Rambo is my wife’s favorite movie franchise. And so when we found out that we were free one night because her mom came in to babysit, we settled into our movie theater seats and watched the fifth and last installment of the Rambo series, Rambo V: Last Blood. Perhaps unsurprisingly, the movie took about as many hits from critics as John Rambo’s character took in the course of the movie’s 1 hour 39 minute run time. Nonetheless, I think we can learn something from Rambo.
The basics of Last Blood are that John Rambo has settled into semi-retirement on his family’s ranch in Arizona. He spends his days training horses, digging a series of intricate tunnels, and spending time with his adopted family. He’s retired, but he isn’t healed. The effects of the PTSD that were clear in the first movie, First Blood, are no less a part of his reality now. He has just learned to deal with them, or in his own words, “I haven’t changed. I just try to keep a lid on it every day.”
Often we hear a narrative of Christianity that goes something like, “Once I was (a drunk/gossiper/idolater/fornicator/covetor/Sabbath breaker/__________), but now that I’m a Christian….” But most of the time the reality is that we still feel like those things are inside of us, even if we have stopped doing whatever sin in a manifest way (thoughts/words/deeds) we still recognize their pull on us (the theological term for this is “concupiscence”). Like John Rambo, our relationship with sin is less “I’ve changed,” but even when it is good (and it isn’t always) it’s “I just try to keep a lid on it every day.”
Of course, John Rambo doesn’t keep a lid on it. He instead goes on a killing spree that rivals if not topples the violence of his other four movies. The sense that we get out of this is that Rambo’s life, even in his brokenness – perhaps because of his brokenness, has a meaning. Rambo’s brokenness engages him in wars against evil; makes him a “hero” albeit a messy one. That is our story too. God uses us, broken sinners struggling to keep a lid on our post traumatic sin disorder. He doesn’t wait for us to become non-Rambos, but He redeems our lives, sins and all, for use in His Kingdom that fights against evil.

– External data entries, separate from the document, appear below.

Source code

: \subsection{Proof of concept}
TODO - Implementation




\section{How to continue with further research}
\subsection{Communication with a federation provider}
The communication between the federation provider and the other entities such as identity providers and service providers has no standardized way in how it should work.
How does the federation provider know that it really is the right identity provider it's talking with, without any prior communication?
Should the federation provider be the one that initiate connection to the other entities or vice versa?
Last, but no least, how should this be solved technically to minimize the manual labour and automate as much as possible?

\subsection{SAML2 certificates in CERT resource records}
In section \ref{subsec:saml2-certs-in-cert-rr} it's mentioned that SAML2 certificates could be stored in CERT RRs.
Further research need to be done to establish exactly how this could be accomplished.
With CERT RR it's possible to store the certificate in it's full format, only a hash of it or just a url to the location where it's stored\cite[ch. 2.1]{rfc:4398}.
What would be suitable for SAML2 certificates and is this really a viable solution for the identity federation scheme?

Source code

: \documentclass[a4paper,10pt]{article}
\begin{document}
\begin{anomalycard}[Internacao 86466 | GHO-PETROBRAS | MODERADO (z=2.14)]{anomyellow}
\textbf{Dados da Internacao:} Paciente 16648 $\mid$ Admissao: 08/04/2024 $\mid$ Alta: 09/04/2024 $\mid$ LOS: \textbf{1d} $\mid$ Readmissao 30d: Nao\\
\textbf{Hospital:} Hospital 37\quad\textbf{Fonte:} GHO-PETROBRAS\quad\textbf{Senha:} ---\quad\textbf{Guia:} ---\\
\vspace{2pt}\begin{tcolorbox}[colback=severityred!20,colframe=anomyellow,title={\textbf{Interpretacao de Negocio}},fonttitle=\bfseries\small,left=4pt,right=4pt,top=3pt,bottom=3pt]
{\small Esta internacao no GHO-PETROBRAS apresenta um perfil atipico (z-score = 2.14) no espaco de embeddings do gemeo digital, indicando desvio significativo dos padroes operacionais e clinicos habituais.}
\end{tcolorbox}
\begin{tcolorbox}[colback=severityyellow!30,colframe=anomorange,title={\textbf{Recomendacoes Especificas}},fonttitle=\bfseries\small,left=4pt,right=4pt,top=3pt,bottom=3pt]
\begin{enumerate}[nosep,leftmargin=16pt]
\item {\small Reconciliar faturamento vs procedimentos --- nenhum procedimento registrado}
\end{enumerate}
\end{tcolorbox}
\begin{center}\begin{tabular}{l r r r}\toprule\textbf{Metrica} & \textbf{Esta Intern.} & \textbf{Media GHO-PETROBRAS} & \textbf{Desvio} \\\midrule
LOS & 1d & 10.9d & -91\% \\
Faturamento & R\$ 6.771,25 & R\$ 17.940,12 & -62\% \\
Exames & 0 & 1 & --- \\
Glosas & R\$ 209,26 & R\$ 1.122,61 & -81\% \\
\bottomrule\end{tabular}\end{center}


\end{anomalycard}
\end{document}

The shift from First Blood to Last is significant. In First Blood, all Rambo wants is someone in the civilian world to see him as useful. But by the end of the movie franchise, all John Rambo wants is to live in a world that doesn’t need him anymore. As Christians, we are promised both of Rambo’s wishes. We are given lives of significance in our vocations with our neighbors, but we are also given the peace of knowing that the world doesn’t need us. What the world needs isn’t us. What the world needs is Jesus. We’re just here to point the way to Him in our vocations while we try to keep a lid on it every day.